Joint procurement and stockpiling

On joint procurement and stockpiling, the negotiations largely followed the more member state-oriented approach of the Council. While the European Commission will in future be able to launch joint procurement procedures at the request of five Member States, a previously envisaged stronger role for the Commission under Article 23 was ultimately removed from the compromise text. Joint procurement therefore remains voluntary.


Stockpiling of critical medicines also remains primarily the responsibility of the Member States. National stockpiling requirements are expected to be transparent and consistent with the principles of solidarity and proportionality, but their concrete design remains largely within national competence. In addition, the existing voluntary solidarity mechanism for the exchange and, where necessary, redistribution of critical medicines is expected to be further clarified.

What the compromise means for Statutory Health Insurance Funds

Overall, the political agreement follows many of the negotiation dynamics that had already been foreseeable. Given the positions of both Parliament and Council, it was expected that procurement procedures would in future have to consider resilience and diversification criteria alongside price. The decisive question now will be how the final legal provisions – particularly Article 18 – are ultimately formulated and how much flexibility remains for contracting authorities in practice.
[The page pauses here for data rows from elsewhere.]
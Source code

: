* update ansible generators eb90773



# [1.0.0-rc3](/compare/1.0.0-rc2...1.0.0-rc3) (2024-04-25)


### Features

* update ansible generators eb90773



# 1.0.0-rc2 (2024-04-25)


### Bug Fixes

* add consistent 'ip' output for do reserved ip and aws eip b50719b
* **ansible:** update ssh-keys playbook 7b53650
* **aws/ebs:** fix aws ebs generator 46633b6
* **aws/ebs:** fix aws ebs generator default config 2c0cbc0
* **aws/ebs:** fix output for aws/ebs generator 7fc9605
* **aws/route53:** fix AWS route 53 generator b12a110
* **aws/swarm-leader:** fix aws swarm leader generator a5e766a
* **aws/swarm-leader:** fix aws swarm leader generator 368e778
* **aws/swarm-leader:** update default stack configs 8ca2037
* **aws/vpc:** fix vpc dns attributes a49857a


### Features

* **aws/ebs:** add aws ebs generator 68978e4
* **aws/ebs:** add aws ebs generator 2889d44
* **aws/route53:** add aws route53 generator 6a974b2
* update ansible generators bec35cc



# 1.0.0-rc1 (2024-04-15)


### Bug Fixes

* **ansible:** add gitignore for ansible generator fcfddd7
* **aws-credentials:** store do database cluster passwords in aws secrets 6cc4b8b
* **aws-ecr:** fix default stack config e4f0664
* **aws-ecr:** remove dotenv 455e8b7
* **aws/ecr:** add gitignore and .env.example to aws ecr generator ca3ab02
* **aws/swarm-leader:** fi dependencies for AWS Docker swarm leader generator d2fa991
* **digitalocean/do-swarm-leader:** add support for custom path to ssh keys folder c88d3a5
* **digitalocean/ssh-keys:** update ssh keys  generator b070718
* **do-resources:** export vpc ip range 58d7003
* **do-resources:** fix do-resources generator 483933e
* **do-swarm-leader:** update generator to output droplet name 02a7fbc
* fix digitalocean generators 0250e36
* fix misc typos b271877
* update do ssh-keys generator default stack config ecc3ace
From the perspective of the German Social Insurance system (DSV), it is important that procurement authorities retain sufficient flexibility and that legally secure rules are established. The DSV takes a more critical view of the expansion of the regulation’s scope. In its view, the CMA should have remained focused on medicines listed on the European Medicines Agency’s Union List of Critical Medicines. The planned extension – including to orphan medicines – goes significantly beyond the regulation’s original objective of strengthening security of supply (cf. DSV statement at the start of the trilogue negotiations).

Outlook

The political agreement must now still be formally confirmed at working level. In the Council, this requires endorsement by the Committee of Permanent Representatives (COREPER), while in the European Parliament the agreement must be approved by the Committee on Public Health (SANT). This will be followed by legal-linguistic revision and translation into all official EU languages. Only afterwards can Parliament and Council formally adopt the regulation. Publication in the Official Journal of the European Union is therefore expected only after completion of these steps.